My bet is that the angry/depressed effects are also related to melatonin production, so a red light probably wouldn't be an issue... but it looks like I won't need to worry about that. I've found ceramic heat emitters which still work in light sockets, but produce no light: http://www.amazon.com/Zoo-Med-Repti...=1384798374&sr=8-1&keywords=heat+lamp+ceramic

Now I just have to make an enclosure for it which will prevent ratties from burning themselves on it even if they climb onto the top of the cage. Overall, though, I feel safer about a heat source that isn't inside the cage where it's chewable. I'll test the temperature produced by this at different distances, and if folks here are interested, let y'all know how far away seems to be correct for adding just a bit of heat.


----------



## Aether (Mar 7, 2013)

I'm definitely interested, my room gets quite cold. Keep us up to date!


----------



## bazmonkey (Nov 8, 2013)

http://www.ratbehavior.org/RatVision.htm#ColorPerception

Rats can't see red, so they shouldn't be able to see those lamps.

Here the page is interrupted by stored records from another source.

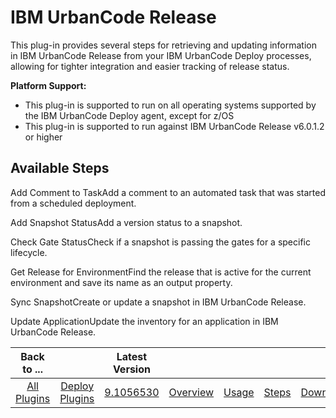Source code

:
IBM UrbanCode Release
=====================


This plug-in provides several steps for retrieving and updating information in IBM UrbanCode Release from your IBM UrbanCode Deploy processes, allowing for tighter integration and easier tracking of release status.


**Platform Support:**


* This plug-in is supported to run on all operating systems supported by the IBM UrbanCode Deploy agent, except for z/OS
* This plug-in is supported to run against IBM UrbanCode Release v6.0.1.2 or higher



Available Steps
---------------


Add Comment to TaskAdd a comment to an automated task that was started from a scheduled deployment.


Add Snapshot StatusAdd a version status to a snapshot.


Check Gate StatusCheck if a snapshot is passing the gates for a specific lifecycle.


Get Release for EnvironmentFind the release that is active for the current environment and save its name as an output property.


Sync SnapshotCreate or update a snapshot in IBM UrbanCode Release.


Update ApplicationUpdate the inventory for an application in IBM UrbanCode Release.





|Back to ...||Latest Version|||||
| :---: | :---: | :---: | :---: | :---: | :---: | :---: |
|[All Plugins](../../index.md)|[Deploy Plugins](../README.md)|[9.1056530](https://raw.githubusercontent.com/UrbanCode/IBM-UCD-PLUGINS/main/files/ucr-plugin/ucr-plugin-9.1056530.zip)|[Overview](overview.md)|[Usage](usage.md)|[Steps](steps.md)|[Downloads](downloads.md)|
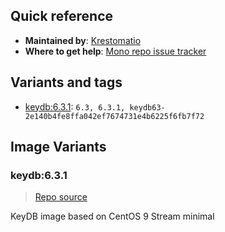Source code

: ## Quick reference
- **Maintained by**:
[Krestomatio](https://github.com/krestomatio)
- **Where to get help**:
[Mono repo issue tracker](https://github.com/krestomatio/container_builder/issues)

## Variants and tags
- [keydb:6.3.1](#keydb631): `6.3, 6.3.1, keydb63-2e140b4fe8ffa042ef7674731e4b6225f6fb7f72`


## Image Variants
### keydb:6.3.1
> [Repo source](https://github.com/krestomatio/container_builder/tree/master/keydb/keydb63)

KeyDB image based on CentOS 9 Stream minimal

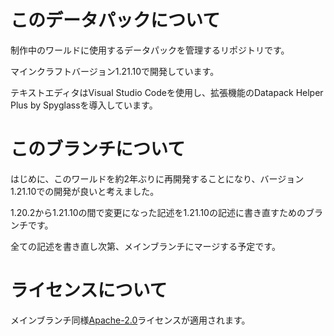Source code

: # このデータパックについて
制作中のワールドに使用するデータパックを管理するリポジトリです。

マインクラフトバージョン1.21.10で開発しています。

テキストエディタはVisual Studio Codeを使用し、拡張機能のDatapack Helper Plus by Spyglassを導入しています。

# このブランチについて
はじめに、このワールドを約2年ぶりに再開発することになり、バージョン1.21.10での開発が良いと考えました。

1.20.2から1.21.10の間で変更になった記述を1.21.10の記述に書き直すためのブランチです。

全ての記述を書き直し次第、メインブランチにマージする予定です。

# ライセンスについて
メインブランチ同様[Apache-2.0](LICENSE)ライセンスが適用されます。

I do agree that they wouldn't work very well with wire cages, though. How cold is "rather chilly"? Are you sure the rats need it? If the entire room is getting very cold, you'd be better off looking into heating the room itself rather than giving the rats a hot spot.

EDIT: a small radiator might be a good solution. Since it doesn't have moving parts and doesn't use an exposed coil to do the heating, it's much less likely to cause a fire. They also tend to come with thermostats, and since they heat gradually, are more consistent.


----------



## ratsaremylife (Nov 5, 2013)

Maybe using a chicken heat lamp? I have a wood stove for central heating for my rats. They are where we are most. They are plenty warm, maybe even hot! Is it possible for rats to get sluggish in heat? Because my rats are lazy and may be hot?


----------



## bazmonkey (Nov 8, 2013)

ratsaremylife said:


> Is it possible for rats to get sluggish in heat? Because my rats are lazy and may be hot?


Yes. How hot does it get?


----------



## cagedbirdsinging (May 28, 2012)

I don't like the idea of heat lamps for a rat cage.

Space heaters have come a LONG way in terms of safety. Many of them shut off automatically when the unit senses sudden changes that might pose a fire hazard. I'd vote for a nice space heater.


----------